• Supplied material:
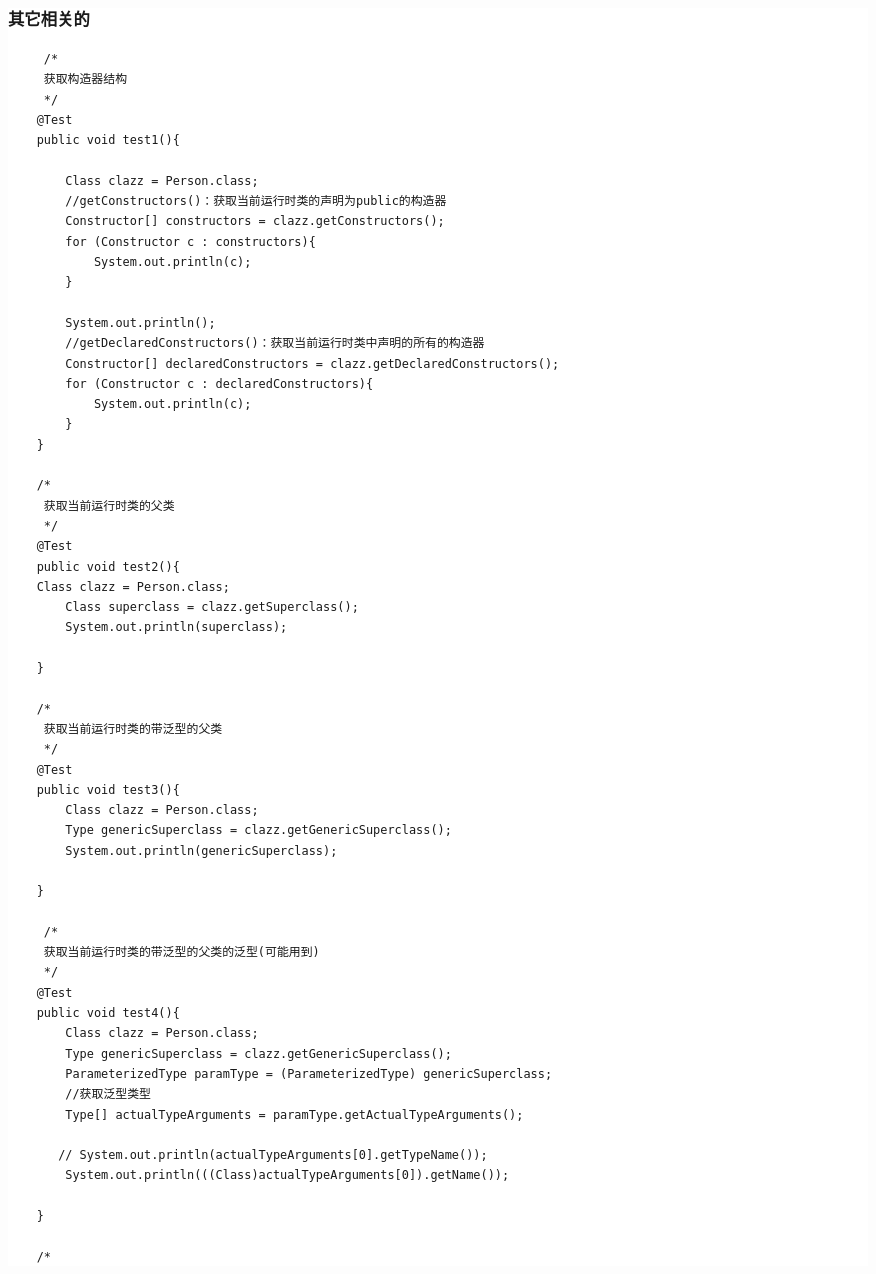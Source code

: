 ### 其它相关的

```
     /*
     获取构造器结构
     */
    @Test
    public void test1(){

        Class clazz = Person.class;
        //getConstructors()：获取当前运行时类的声明为public的构造器
        Constructor[] constructors = clazz.getConstructors();
        for (Constructor c : constructors){
            System.out.println(c);
        }

        System.out.println();
        //getDeclaredConstructors()：获取当前运行时类中声明的所有的构造器
        Constructor[] declaredConstructors = clazz.getDeclaredConstructors();
        for (Constructor c : declaredConstructors){
            System.out.println(c);
        }
    }

    /*
     获取当前运行时类的父类
     */
    @Test
    public void test2(){
    Class clazz = Person.class;
        Class superclass = clazz.getSuperclass();
        System.out.println(superclass);

    }

    /*
     获取当前运行时类的带泛型的父类
     */
    @Test
    public void test3(){
        Class clazz = Person.class;
        Type genericSuperclass = clazz.getGenericSuperclass();
        System.out.println(genericSuperclass);

    }

     /*
     获取当前运行时类的带泛型的父类的泛型(可能用到)
     */
    @Test
    public void test4(){
        Class clazz = Person.class;
        Type genericSuperclass = clazz.getGenericSuperclass();
        ParameterizedType paramType = (ParameterizedType) genericSuperclass;
        //获取泛型类型
        Type[] actualTypeArguments = paramType.getActualTypeArguments();

       // System.out.println(actualTypeArguments[0].getTypeName());
        System.out.println(((Class)actualTypeArguments[0]).getName());

    }

    /*
```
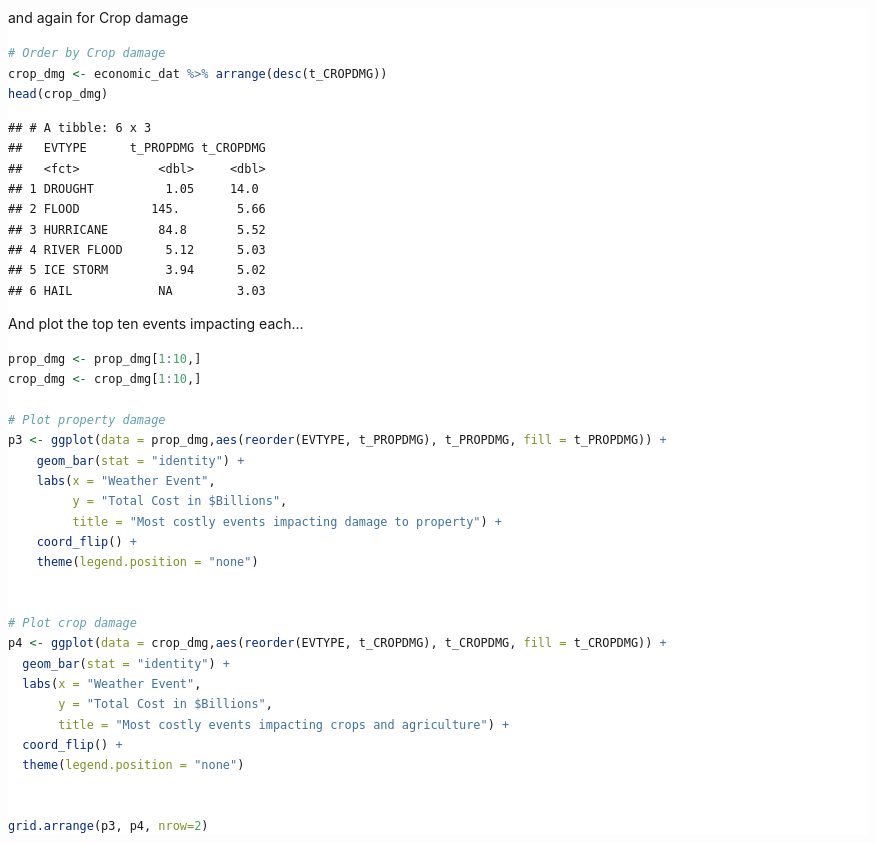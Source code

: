 and again for Crop damage


```r
# Order by Crop damage
crop_dmg <- economic_dat %>% arrange(desc(t_CROPDMG))
head(crop_dmg)
```

```
## # A tibble: 6 x 3
##   EVTYPE      t_PROPDMG t_CROPDMG
##   <fct>           <dbl>     <dbl>
## 1 DROUGHT          1.05     14.0 
## 2 FLOOD          145.        5.66
## 3 HURRICANE       84.8       5.52
## 4 RIVER FLOOD      5.12      5.03
## 5 ICE STORM        3.94      5.02
## 6 HAIL            NA         3.03
```

And plot the top ten events impacting each...


```r
prop_dmg <- prop_dmg[1:10,]
crop_dmg <- crop_dmg[1:10,]
  
# Plot property damage
p3 <- ggplot(data = prop_dmg,aes(reorder(EVTYPE, t_PROPDMG), t_PROPDMG, fill = t_PROPDMG)) + 
    geom_bar(stat = "identity") + 
    labs(x = "Weather Event",
         y = "Total Cost in $Billions",
         title = "Most costly events impacting damage to property") + 
    coord_flip() +
    theme(legend.position = "none")


# Plot crop damage
p4 <- ggplot(data = crop_dmg,aes(reorder(EVTYPE, t_CROPDMG), t_CROPDMG, fill = t_CROPDMG)) + 
  geom_bar(stat = "identity") + 
  labs(x = "Weather Event",
       y = "Total Cost in $Billions",
       title = "Most costly events impacting crops and agriculture") + 
  coord_flip() +
  theme(legend.position = "none")


grid.arrange(p3, p4, nrow=2)
```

• Description of the task: Scan the data above, please, and give the number of lines where the word "damage" occurs, with no further text.

• Written solution: 5